(Source texts of formatted documents)
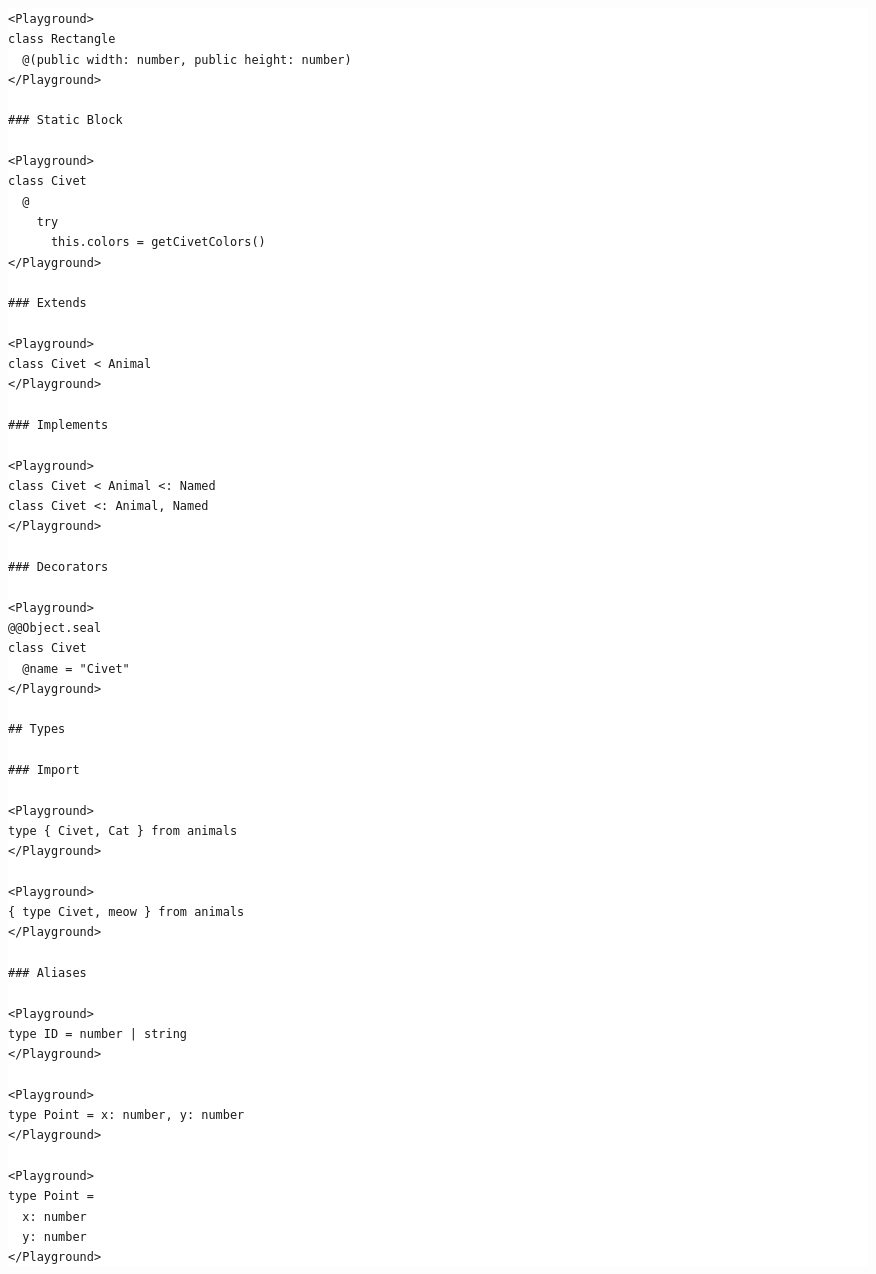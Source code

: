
 ```
<Playground>
class Rectangle
  @(public width: number, public height: number)
</Playground>

### Static Block

<Playground>
class Civet
  @
    try
      this.colors = getCivetColors()
</Playground>

### Extends

<Playground>
class Civet < Animal
</Playground>

### Implements

<Playground>
class Civet < Animal <: Named
class Civet <: Animal, Named
</Playground>

### Decorators

<Playground>
@@Object.seal
class Civet
  @name = "Civet"
</Playground>

## Types

### Import

<Playground>
type { Civet, Cat } from animals
</Playground>

<Playground>
{ type Civet, meow } from animals
</Playground>

### Aliases

<Playground>
type ID = number | string
</Playground>

<Playground>
type Point = x: number, y: number
</Playground>

<Playground>
type Point =
  x: number
  y: number
</Playground>

```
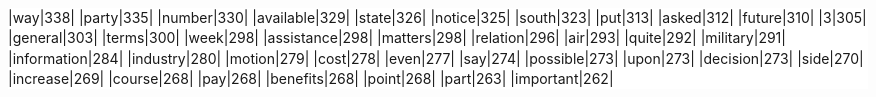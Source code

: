 |way|338|
|party|335|
|number|330|
|available|329|
|state|326|
|notice|325|
|south|323|
|put|313|
|asked|312|
|future|310|
|3|305|
|general|303|
|terms|300|
|week|298|
|assistance|298|
|matters|298|
|relation|296|
|air|293|
|quite|292|
|military|291|
|information|284|
|industry|280|
|motion|279|
|cost|278|
|even|277|
|say|274|
|possible|273|
|upon|273|
|decision|273|
|side|270|
|increase|269|
|course|268|
|pay|268|
|benefits|268|
|point|268|
|part|263|
|important|262|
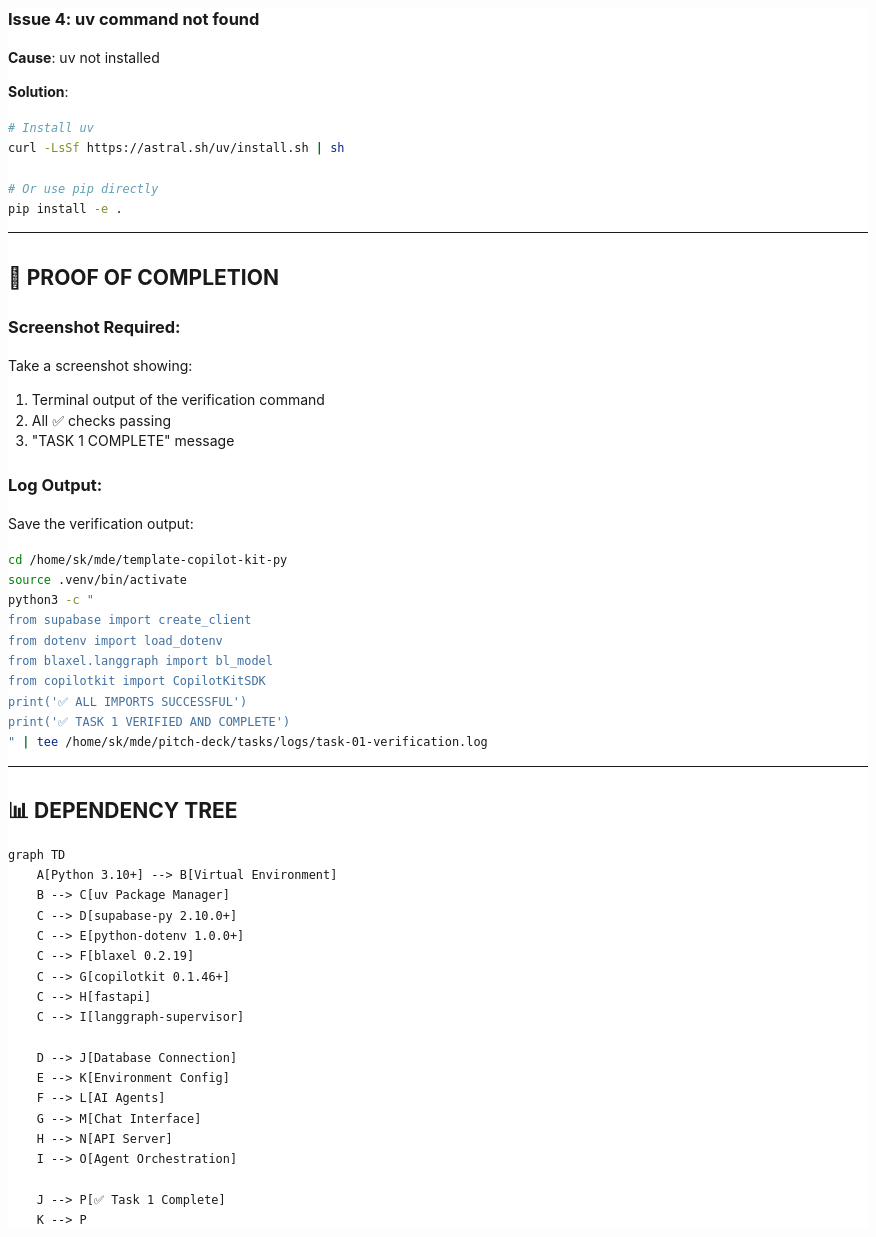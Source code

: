 
### Issue 4: uv command not found

**Cause**: uv not installed

**Solution**:
```bash
# Install uv
curl -LsSf https://astral.sh/uv/install.sh | sh

# Or use pip directly
pip install -e .
```

---

## 📝 PROOF OF COMPLETION

### Screenshot Required:

Take a screenshot showing:
1. Terminal output of the verification command
2. All ✅ checks passing
3. "TASK 1 COMPLETE" message

### Log Output:

Save the verification output:
```bash
cd /home/sk/mde/template-copilot-kit-py
source .venv/bin/activate
python3 -c "
from supabase import create_client
from dotenv import load_dotenv
from blaxel.langgraph import bl_model
from copilotkit import CopilotKitSDK
print('✅ ALL IMPORTS SUCCESSFUL')
print('✅ TASK 1 VERIFIED AND COMPLETE')
" | tee /home/sk/mde/pitch-deck/tasks/logs/task-01-verification.log
```

---

## 📊 DEPENDENCY TREE

```mermaid
graph TD
    A[Python 3.10+] --> B[Virtual Environment]
    B --> C[uv Package Manager]
    C --> D[supabase-py 2.10.0+]
    C --> E[python-dotenv 1.0.0+]
    C --> F[blaxel 0.2.19]
    C --> G[copilotkit 0.1.46+]
    C --> H[fastapi]
    C --> I[langgraph-supervisor]

    D --> J[Database Connection]
    E --> K[Environment Config]
    F --> L[AI Agents]
    G --> M[Chat Interface]
    H --> N[API Server]
    I --> O[Agent Orchestration]

    J --> P[✅ Task 1 Complete]
    K --> P
```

■ Work request ■
From the records above, pull every line that has the string "class" and copy it.

■ Finished exercise ■
class Rectangle
class Civet
class Civet < Animal
class Civet < Animal <: Named
class Civet <: Animal, Named
class Civet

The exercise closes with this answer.